Last night I was watching The Biggest Loser, as I'm apt to do on Tuesday nights, and was highly disappointed. While I like the show and am enthralled, I'm also pissed off about it.
First, it is nearly always two hours long. It doesn't need to be. The weigh ins alone take 30 minutes which seems reasonable when you have like 20 people, but ridiculous when it's down to 10. Cut some of Bob's jaw dropping and Jillian's smirking head shaking and let's just get to it.
I know the show likes to think of itself as changing humanity by showing a bunch of people losing weight, but it's just a TV show. Many of the previous contestants have gained the weight back, so it's not any more important or impacting as Weight Watchers. Just more public and with money on the line.
But aside from all of my gripes, what I was mostly thinking was: Is reality TV finally starting to wane? "Survivor" is blah, "American Idol" is predictable and despite my previous rabid fandom, I have yet to see an episode of this season's "Amazing Race".

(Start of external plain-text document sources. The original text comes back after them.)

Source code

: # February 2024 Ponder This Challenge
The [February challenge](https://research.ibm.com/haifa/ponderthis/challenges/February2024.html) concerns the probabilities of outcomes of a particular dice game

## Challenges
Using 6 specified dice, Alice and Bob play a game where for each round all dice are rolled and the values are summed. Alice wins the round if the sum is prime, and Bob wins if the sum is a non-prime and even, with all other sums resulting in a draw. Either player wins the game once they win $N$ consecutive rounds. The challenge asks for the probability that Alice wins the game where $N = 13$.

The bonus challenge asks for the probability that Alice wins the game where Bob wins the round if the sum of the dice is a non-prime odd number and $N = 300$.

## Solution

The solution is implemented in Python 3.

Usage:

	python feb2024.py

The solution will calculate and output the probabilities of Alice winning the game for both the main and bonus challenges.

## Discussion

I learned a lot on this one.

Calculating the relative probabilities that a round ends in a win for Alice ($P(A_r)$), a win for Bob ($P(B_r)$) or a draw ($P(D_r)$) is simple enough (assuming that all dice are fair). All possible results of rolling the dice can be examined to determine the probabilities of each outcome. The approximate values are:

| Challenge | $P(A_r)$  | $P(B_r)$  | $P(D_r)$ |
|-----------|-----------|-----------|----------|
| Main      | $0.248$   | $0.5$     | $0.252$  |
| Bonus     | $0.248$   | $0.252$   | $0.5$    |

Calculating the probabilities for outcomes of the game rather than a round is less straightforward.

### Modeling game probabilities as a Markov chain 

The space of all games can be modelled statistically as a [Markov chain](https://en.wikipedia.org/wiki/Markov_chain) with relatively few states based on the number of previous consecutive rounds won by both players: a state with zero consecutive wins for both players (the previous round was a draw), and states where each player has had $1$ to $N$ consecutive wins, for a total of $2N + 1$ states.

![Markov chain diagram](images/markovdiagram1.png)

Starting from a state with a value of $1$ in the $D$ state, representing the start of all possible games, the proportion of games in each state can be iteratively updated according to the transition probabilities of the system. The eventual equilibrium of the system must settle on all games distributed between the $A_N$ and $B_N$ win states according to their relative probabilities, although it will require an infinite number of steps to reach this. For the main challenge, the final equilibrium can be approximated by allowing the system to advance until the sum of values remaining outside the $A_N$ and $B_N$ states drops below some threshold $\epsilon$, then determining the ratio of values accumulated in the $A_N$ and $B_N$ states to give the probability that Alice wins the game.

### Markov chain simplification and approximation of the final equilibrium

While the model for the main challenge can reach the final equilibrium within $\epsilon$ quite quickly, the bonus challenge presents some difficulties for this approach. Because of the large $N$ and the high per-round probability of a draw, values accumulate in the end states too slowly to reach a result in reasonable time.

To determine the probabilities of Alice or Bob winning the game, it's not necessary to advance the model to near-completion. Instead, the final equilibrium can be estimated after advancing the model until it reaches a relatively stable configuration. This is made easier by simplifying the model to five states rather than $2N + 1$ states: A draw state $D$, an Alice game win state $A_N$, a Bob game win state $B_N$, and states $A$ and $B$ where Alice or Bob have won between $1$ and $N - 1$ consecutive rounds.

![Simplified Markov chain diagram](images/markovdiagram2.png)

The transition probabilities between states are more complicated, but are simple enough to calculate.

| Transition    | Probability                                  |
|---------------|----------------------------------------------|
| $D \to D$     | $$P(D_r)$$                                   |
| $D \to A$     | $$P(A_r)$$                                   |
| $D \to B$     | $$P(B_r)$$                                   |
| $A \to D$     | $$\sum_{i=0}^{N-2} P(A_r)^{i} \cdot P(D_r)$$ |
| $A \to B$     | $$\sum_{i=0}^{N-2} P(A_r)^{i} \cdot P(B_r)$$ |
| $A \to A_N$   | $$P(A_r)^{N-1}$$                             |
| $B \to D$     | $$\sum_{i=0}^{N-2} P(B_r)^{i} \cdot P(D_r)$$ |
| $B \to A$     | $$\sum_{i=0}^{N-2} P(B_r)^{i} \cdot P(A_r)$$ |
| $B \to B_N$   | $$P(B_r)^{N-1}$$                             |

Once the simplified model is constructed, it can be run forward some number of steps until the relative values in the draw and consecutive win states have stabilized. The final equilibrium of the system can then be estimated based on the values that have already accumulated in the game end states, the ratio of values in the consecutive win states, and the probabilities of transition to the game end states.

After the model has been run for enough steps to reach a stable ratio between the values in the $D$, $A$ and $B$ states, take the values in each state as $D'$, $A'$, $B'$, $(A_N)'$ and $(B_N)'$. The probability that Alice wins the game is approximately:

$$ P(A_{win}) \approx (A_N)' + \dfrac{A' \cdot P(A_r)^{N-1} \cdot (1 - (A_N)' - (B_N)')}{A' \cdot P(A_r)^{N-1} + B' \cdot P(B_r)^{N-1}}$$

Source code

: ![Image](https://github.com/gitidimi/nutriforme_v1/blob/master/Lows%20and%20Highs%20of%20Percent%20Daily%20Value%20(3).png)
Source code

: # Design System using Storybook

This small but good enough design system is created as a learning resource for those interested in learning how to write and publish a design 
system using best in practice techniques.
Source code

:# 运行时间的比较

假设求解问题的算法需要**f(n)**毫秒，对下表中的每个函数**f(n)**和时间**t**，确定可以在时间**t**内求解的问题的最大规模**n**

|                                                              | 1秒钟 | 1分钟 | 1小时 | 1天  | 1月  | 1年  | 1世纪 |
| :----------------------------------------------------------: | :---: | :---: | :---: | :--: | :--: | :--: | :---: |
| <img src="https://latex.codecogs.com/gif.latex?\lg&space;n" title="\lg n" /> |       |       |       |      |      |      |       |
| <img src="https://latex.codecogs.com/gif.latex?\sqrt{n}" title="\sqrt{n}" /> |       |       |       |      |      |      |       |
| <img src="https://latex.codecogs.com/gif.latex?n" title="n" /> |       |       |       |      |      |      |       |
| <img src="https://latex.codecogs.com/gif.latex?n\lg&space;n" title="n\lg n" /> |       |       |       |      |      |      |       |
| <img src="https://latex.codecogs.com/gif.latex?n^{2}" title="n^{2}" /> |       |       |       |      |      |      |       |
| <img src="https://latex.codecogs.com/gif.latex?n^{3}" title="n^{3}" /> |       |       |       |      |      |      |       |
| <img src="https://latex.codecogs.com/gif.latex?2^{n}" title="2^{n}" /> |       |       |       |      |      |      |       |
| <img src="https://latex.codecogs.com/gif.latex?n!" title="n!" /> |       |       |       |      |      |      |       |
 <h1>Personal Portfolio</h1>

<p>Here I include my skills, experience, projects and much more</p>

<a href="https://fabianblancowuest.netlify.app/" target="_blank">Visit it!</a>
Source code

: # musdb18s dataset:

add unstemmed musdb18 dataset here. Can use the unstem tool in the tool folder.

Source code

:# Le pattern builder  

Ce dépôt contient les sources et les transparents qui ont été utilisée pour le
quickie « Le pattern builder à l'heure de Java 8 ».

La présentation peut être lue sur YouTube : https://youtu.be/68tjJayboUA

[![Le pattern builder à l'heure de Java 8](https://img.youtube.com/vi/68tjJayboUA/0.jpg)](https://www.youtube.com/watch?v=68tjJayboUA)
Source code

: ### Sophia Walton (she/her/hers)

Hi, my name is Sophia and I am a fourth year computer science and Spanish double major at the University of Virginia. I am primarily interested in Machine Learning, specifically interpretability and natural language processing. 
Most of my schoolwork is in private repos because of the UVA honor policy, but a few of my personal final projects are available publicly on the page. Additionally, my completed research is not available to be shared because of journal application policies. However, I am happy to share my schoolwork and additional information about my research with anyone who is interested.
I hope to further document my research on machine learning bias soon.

The thing that made that type of show so profitable for networks is the same thing that is eventually going to get them: no writing. Well, let me take that back. We know that the shows are written, but no creative content is involved. So with that comes the ability to work around a writers strike, crank out material with "protagonists" that are free and to do it on a 3 month life cycle. Sometimes less.
But it wasn't until I cursed "30 Rock" for being a repeat or said "Damn you, Scrubs! we've only had 6 episodes!" that I realized what was happening. The economics of it all were coming into play in a different way. Sure, The Biggest Loser is never a rerun, but really the whole show is one big rerun. The only thing different from one week to the next is who got kicked off (unless it's a stupid stunt week where they cut off who will be kicked off until the next week which just pisses me off more--Yes, Biggest Loser, I'm talking to you). When I tune into "The Office," I don't know what's going to happen from one week to the next. That's why I love it.

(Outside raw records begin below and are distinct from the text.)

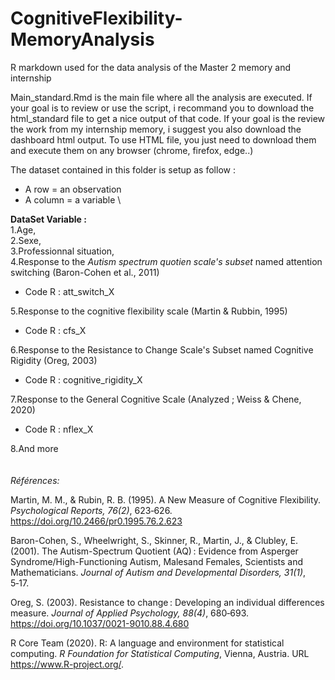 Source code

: # CognitiveFlexibility-MemoryAnalysis

R markdown used for the data analysis of the Master 2 memory and internship

Main_standard.Rmd is the main file where all the analysis are executed. If your goal is to review or use the script, i recommand you to download the html_standard file to get a nice output of that code. 
If your goal is the review the work from my internship memory, i suggest you also download the dashboard html output. 
To use HTML file, you just need to download them and execute them on any browser (chrome, firefox, edge..)

The dataset contained in this folder is setup as follow : 
* A row = an observation
* A column = a variable
\

**DataSet Variable :**\
1.Age,\
2.Sexe,\
3.Professionnal situation,\
4.Response to the *Autism spectrum quotien scale's subset* named attention switching (Baron-Cohen et al., 2011)
* Code R : att_switch_X

5.Response to the cognitive flexibility scale (Martin & Rubbin, 1995)
* Code R : cfs_X

6.Response to the Resistance to Change Scale's Subset named Cognitive Rigidity (Oreg, 2003)
* Code R : cognitive_rigidity_X

7.Response to the General Cognitive Scale (Analyzed ; Weiss & Chene, 2020)
* Code R : nflex_X

8.And more
\
\
\
*Références:*

Martin, M. M., & Rubin, R. B. (1995). A New Measure of Cognitive Flexibility. 
    *Psychological Reports, 76(2)*, 623‑626. https://doi.org/10.2466/pr0.1995.76.2.623

Baron-Cohen, S., Wheelwright, S., Skinner, R., Martin, J., & Clubley, E. (2001). The Autism-Spectrum Quotient (AQ) : 
    Evidence from Asperger Syndrome/High-Functioning Autism, Malesand Females, Scientists and Mathematicians. 
    *Journal of Autism and Developmental Disorders, 31(1)*, 5‑17.

Oreg, S. (2003). Resistance to change : Developing an individual differences measure. 
    *Journal of Applied Psychology, 88(4)*, 680‑693. https://doi.org/10.1037/0021-9010.88.4.680

R Core Team (2020). R: A language and environment for statistical computing. *R Foundation for Statistical Computing*,
     Vienna, Austria. URL https://www.R-project.org/.
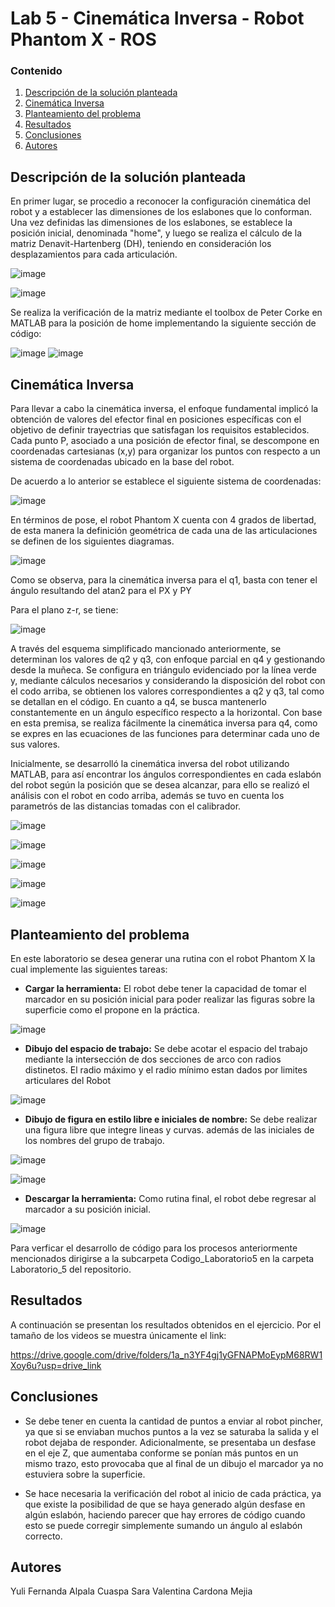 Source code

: # Lab 5 - Cinemática Inversa - Robot Phantom X - ROS

### Contenido

1. [Descripción de la solución planteada](#descripción-de-solución)
2. [Cinemática Inversa](#cinemática-inversa)
3. [Planteamiento del problema](#script-en-MatLab-snake)
4. [Resultados](#resultados)
5. [Conclusiones](#conclusiones-page_facing_up)
6. [Autores](#autores-blacknib)
   
## Descripción de la solución planteada
En primer lugar, se procedio a reconocer la configuración cinemática del robot y a establecer las dimensiones de los eslabones que lo conforman. Una vez definidas las dimensiones de los eslabones, se establece la posición inicial, denominada "home", y luego se realiza el cálculo de la matriz Denavit-Hartenberg (DH), teniendo en consideración los desplazamientos para cada articulación. 

![image](https://github.com/SaraC27/Laboratorios_Robotica/assets/49196938/330583dd-8733-4b4b-bea1-15692564723c)

![image](https://github.com/SaraC27/Laboratorios_Robotica/assets/49196938/24ee29b5-7e9f-4401-94b3-7003ba372b2c)

Se realiza la verificación de la matriz mediante el toolbox de Peter Corke en MATLAB para la posición de home implementando la siguiente sección de código: 

![image](https://github.com/SaraC27/Laboratorios_Robotica/assets/49196938/dd0a4920-d8df-4bd7-a2dd-a260e36f4f9b)
![image](https://github.com/SaraC27/Laboratorios_Robotica/assets/49196938/750e8e2c-8073-4370-a99e-30939b4c1ccc)


## Cinemática Inversa
Para llevar a cabo la cinemática inversa, el enfoque fundamental implicó la obtención de valores del efector final en posiciones específicas con el objetivo de definir trayectrias que satisfagan los requisitos establecidos. Cada punto P, asociado a una posición de efector final, se descompone en coordenadas cartesianas (x,y) para organizar los puntos con respecto a un sistema de coordenadas ubicado en la base del robot. 

De acuerdo a lo anterior se establece el siguiente sistema de coordenadas: 

![image](https://github.com/SaraC27/Laboratorios_Robotica/assets/49196938/4d219f2a-aa81-476c-a553-b107b13216ba)


En términos de pose, el robot Phantom X cuenta con 4 grados de libertad, de esta manera la definición geométrica de cada una de las articulaciones se definen de los siguientes diagramas. 

![image](https://github.com/SaraC27/Laboratorios_Robotica/assets/49196938/fb453617-4b59-43cf-a505-60491126eddc)

Como se observa, para la cinemática inversa para el q1, basta con tener el ángulo resultando del atan2 para el PX y PY

Para el plano z-r, se tiene: 

![image](https://github.com/SaraC27/Laboratorios_Robotica/assets/49196938/da602b12-79b9-4be3-aa23-ea33246c1dc0)

A través del esquema simplificado mancionado anteriormente, se determinan los valores de q2 y q3, con enfoque parcial en q4 y gestionando desde la muñeca. Se configura en triángulo evidenciado por la línea verde y, mediante cálculos necesarios y considerando la disposición del robot con el codo arriba, se obtienen los valores correspondientes a q2 y q3, tal como se detallan en el código. En cuanto a q4, se busca mantenerlo constantemente en un ángulo específico respecto a la horizontal. Con base en esta premisa, se realiza fácilmente la cinemática inversa para q4, como se expres en las ecuaciones de las funciones para determinar cada uno de sus valores. 

Inicialmente, se desarrolló la cinemática inversa del robot utilizando MATLAB, para así encontrar los ángulos correspondientes en cada eslabón del robot según la posición que se desea alcanzar, para ello se realizó el análisis con el robot en codo arriba, además se tuvo en cuenta los parametrós de las distancias tomadas con el calibrador. 

![image](https://github.com/SaraC27/Laboratorios_Robotica/assets/49196938/c930ddd9-e22f-4489-a56d-188cafaefd94)

![image](https://github.com/SaraC27/Laboratorios_Robotica/assets/49196938/8eb34778-abc7-47d1-87ef-debe6ec02074)

![image](https://github.com/SaraC27/Laboratorios_Robotica/assets/49196938/f03e06fb-0dd7-46f6-91db-dcea4a5fc29f)

![image](https://github.com/SaraC27/Laboratorios_Robotica/assets/49196938/f6a84092-581c-4160-b842-a04667be99be)

![image](https://github.com/SaraC27/Laboratorios_Robotica/assets/49196938/5d7501f5-2fbd-49f5-81f3-6b38fc8b8fc9)


## Planteamiento del problema
En este laboratorio se desea generar una rutina con el robot Phantom X la cual implemente las siguientes tareas: 

 - **Cargar la herramienta:**
   El robot debe tener la capacidad de tomar el marcador en su posición inicial para poder realizar las figuras sobre la superficie como el propone en la práctica. 

![image](https://github.com/SaraC27/Laboratorios_Robotica/assets/49196938/40b87556-652f-4938-9d19-5811263c6dba)

 - **Dibujo del espacio de trabajo:**
   Se debe acotar el espacio del trabajo mediante la intersección de dos secciones de arco con radios distinetos. El radio máximo y el radio mínimo estan dados por limites articulares del Robot

![image](https://github.com/SaraC27/Laboratorios_Robotica/assets/49196938/d55dcb52-7a19-4293-a1c8-44dee607a8d0)

 - **Dibujo de figura en estilo libre e iniciales de nombre:**
   Se debe realizar una figura libre que integre lineas y curvas. además de las iniciales de los nombres del grupo de trabajo.

![image](https://github.com/SaraC27/Laboratorios_Robotica/assets/49196938/52d4bf0c-1aef-4b27-94a2-d55acaa51f61)

![image](https://github.com/SaraC27/Laboratorios_Robotica/assets/49196938/51d077ec-99d9-49cb-8f61-35f0c7d19650)

 - **Descargar la herramienta:**
   Como rutina final, el robot debe regresar al marcador a su posición inicial. 

![image](https://github.com/SaraC27/Laboratorios_Robotica/assets/49196938/4231ef73-5733-432c-a969-8e81d75ab870)

Para verficar el desarrollo de código para los procesos anteriormente mencionados dirigirse a la subcarpeta Codigo_Laboratorio5 en la carpeta Laboratorio_5 del repositorio. 

## Resultados

A continuación se presentan los resultados obtenidos en el ejercicio. Por el tamaño de los videos se muestra únicamente el link:

https://drive.google.com/drive/folders/1a_n3YF4gj1yGFNAPMoEypM68RW1Xoy6u?usp=drive_link

## Conclusiones
- Se debe tener en cuenta la cantidad de puntos a enviar al robot pincher, ya que si se enviaban muchos puntos a la vez se saturaba la salida y el robot dejaba de responder. Adicionalmente, se presentaba un desfase en el eje Z, que aumentaba conforme se ponían más puntos en un mismo trazo, esto provocaba que al final de un dibujo el marcador ya no estuviera sobre la superficie.

- Se hace necesaria la verificación del robot al inicio de cada práctica, ya que existe la posibilidad de que se haya generado algún desfase en algún eslabón, haciendo parecer que hay errores de código cuando esto se puede corregir simplemente sumando un ángulo al eslabón correcto.

## Autores

Yuli Fernanda Alpala Cuaspa
Sara Valentina Cardona Mejia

It's the writing. We knew it was important, but now it's even more important. Because while reality shows will always have a place on cable, where huge audiences are expected and shoe string budgets USED to reign true, they don't need to be so prevalent on networks. When they have been, cable stations stepped up and created well written shows that got noticed. Now the networks are scrambling to catch up.
So the next time there's a writers strike, don't watch any reality TV either. Let's show the networks that writing is important.
1 comment:
Ah, you're not watching Amazing Race? I can't give that one up. I'm with you on the Biggest Loser. We just record it and fast forward the show, which makes the two hours turn into less than an hour. I would take an episode of House over all the reality tv shows that I watch. It is more satisfying!